▸ WORK TO COMPLETE
For this exercise, please find the lines in the entries that include the word "schedulers" and copy them.

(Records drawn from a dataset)
-------------------------

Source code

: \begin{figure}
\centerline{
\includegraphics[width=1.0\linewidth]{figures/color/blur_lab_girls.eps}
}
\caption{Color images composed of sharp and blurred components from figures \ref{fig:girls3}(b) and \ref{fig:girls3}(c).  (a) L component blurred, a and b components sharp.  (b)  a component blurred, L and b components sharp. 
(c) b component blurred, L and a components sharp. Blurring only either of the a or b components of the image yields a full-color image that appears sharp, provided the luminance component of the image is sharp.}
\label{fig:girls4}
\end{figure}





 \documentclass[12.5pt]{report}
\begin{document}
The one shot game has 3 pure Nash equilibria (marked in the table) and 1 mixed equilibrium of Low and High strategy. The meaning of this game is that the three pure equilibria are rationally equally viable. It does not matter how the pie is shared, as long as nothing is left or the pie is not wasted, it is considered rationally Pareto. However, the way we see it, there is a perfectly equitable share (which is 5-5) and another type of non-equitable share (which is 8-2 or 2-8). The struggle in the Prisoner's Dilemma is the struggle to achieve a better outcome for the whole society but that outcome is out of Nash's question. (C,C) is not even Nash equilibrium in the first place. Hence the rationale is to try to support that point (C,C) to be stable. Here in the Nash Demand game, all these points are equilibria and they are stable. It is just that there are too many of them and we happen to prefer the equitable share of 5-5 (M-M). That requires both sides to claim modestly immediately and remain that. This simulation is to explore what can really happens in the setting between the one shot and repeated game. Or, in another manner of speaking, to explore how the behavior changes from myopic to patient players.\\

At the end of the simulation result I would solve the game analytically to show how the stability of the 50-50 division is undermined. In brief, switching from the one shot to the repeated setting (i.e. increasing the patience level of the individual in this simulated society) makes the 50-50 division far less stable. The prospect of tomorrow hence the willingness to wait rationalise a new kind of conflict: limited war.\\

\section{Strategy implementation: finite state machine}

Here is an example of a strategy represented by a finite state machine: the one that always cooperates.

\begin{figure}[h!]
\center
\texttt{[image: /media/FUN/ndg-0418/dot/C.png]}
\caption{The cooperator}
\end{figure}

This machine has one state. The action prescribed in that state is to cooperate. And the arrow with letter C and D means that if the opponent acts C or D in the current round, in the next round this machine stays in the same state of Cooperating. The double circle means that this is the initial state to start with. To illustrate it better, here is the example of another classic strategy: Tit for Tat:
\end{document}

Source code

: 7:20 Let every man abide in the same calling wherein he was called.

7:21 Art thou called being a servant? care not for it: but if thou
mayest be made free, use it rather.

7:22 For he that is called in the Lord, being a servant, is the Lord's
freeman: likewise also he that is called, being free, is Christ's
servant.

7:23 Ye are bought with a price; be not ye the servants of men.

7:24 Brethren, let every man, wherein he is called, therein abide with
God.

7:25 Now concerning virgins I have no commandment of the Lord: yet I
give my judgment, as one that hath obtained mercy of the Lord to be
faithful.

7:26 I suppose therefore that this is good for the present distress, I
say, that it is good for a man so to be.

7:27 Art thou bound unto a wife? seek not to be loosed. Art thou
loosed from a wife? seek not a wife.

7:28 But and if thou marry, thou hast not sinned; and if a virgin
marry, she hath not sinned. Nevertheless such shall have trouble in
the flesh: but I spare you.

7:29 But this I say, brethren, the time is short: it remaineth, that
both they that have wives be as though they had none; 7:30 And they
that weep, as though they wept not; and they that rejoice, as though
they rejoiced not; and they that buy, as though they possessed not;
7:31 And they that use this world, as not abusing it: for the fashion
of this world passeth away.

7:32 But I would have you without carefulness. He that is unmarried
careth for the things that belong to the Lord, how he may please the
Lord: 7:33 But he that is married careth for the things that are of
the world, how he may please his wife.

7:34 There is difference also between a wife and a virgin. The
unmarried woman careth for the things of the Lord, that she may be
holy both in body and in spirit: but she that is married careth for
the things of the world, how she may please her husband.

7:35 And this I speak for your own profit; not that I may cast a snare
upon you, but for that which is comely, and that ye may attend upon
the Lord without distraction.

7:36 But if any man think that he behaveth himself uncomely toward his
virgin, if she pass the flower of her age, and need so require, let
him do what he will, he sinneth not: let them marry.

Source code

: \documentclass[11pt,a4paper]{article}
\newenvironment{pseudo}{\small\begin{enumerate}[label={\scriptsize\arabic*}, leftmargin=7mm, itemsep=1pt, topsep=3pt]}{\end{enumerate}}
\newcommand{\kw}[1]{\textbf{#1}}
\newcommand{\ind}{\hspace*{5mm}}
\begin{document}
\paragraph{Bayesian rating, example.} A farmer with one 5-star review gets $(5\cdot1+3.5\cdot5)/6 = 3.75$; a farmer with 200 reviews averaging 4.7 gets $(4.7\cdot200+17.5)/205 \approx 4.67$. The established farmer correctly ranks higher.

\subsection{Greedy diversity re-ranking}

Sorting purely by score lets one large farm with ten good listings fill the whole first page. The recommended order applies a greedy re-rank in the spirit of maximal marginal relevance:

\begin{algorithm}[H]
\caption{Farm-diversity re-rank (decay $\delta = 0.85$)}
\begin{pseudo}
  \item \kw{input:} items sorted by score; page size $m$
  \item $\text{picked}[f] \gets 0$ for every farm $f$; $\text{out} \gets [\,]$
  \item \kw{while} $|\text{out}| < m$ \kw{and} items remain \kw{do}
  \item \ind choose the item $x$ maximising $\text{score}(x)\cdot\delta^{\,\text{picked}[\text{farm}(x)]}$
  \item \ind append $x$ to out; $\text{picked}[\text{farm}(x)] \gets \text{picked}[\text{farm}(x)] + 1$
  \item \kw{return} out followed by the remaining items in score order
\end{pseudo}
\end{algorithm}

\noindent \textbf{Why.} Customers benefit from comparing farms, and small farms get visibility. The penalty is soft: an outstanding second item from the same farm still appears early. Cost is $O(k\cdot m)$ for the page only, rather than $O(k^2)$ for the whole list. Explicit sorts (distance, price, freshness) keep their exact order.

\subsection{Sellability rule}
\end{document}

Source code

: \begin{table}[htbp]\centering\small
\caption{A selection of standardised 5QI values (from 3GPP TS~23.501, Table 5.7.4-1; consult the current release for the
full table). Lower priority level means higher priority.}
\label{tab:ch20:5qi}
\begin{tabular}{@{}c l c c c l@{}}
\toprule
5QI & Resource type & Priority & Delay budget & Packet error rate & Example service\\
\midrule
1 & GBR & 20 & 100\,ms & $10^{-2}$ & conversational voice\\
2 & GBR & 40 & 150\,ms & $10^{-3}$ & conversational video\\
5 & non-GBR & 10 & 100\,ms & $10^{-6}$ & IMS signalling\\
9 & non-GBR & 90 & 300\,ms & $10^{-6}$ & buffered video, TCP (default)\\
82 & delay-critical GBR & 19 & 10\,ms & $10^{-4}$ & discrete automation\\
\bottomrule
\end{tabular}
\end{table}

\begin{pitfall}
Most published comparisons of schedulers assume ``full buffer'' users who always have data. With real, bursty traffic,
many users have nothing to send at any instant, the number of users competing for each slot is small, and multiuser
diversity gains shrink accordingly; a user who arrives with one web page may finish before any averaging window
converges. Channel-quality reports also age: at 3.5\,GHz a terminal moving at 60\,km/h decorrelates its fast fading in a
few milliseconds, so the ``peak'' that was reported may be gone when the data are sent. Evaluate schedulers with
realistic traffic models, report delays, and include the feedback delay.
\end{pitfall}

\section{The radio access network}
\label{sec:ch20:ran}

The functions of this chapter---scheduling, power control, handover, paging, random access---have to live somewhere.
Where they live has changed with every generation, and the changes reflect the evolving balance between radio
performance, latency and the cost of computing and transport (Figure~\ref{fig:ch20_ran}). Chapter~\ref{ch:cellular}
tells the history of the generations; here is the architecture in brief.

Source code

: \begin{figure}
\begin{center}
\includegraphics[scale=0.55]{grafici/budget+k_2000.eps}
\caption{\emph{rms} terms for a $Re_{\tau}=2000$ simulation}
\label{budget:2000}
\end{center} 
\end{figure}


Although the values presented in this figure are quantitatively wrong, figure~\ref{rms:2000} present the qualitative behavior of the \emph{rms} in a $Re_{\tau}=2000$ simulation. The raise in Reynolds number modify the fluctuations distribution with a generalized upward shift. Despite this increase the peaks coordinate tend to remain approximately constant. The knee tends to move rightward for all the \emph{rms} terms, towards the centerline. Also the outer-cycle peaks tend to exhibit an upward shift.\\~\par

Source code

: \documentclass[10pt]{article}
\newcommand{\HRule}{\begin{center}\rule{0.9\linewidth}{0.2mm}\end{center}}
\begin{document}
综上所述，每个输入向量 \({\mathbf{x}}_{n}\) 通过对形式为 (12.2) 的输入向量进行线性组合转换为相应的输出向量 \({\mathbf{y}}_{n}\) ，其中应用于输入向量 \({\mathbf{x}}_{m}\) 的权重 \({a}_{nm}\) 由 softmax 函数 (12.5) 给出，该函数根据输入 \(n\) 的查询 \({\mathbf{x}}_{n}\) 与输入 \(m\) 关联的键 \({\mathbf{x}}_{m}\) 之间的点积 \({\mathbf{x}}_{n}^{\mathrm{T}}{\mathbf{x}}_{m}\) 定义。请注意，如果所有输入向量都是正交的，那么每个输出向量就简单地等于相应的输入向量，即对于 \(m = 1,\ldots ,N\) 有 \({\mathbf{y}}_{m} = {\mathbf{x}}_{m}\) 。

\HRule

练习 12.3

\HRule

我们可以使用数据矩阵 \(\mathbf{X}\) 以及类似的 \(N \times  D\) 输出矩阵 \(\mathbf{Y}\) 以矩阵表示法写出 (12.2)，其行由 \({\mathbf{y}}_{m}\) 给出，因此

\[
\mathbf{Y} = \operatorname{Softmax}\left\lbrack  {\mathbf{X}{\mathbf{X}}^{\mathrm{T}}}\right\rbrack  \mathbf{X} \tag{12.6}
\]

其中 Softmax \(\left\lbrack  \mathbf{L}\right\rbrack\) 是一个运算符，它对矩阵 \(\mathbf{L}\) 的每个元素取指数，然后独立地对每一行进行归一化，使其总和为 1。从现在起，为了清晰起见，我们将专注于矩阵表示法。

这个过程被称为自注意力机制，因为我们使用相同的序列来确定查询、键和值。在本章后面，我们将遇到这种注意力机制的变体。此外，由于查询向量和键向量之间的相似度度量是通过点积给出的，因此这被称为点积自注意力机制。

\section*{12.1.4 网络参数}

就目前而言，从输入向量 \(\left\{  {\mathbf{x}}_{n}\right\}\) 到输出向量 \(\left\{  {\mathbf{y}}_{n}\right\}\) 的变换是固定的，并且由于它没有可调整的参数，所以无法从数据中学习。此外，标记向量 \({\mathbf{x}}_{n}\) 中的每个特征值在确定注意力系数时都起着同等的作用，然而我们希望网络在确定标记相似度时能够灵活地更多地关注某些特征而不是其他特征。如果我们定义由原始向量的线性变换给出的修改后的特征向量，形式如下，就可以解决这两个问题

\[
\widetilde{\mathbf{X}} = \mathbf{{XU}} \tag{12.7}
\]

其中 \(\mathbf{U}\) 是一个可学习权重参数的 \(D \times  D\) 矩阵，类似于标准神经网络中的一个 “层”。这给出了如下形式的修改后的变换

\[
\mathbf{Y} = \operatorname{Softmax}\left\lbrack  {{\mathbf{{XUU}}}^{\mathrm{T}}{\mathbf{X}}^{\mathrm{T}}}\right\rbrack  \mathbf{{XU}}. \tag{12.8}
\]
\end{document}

-------------------------

▸ EXPECTED OUTPUT
Most published comparisons of schedulers assume ``full buffer'' users who always have data. With real, bursty traffic,
few milliseconds, so the ``peak'' that was reported may be gone when the data are sent. Evaluate schedulers with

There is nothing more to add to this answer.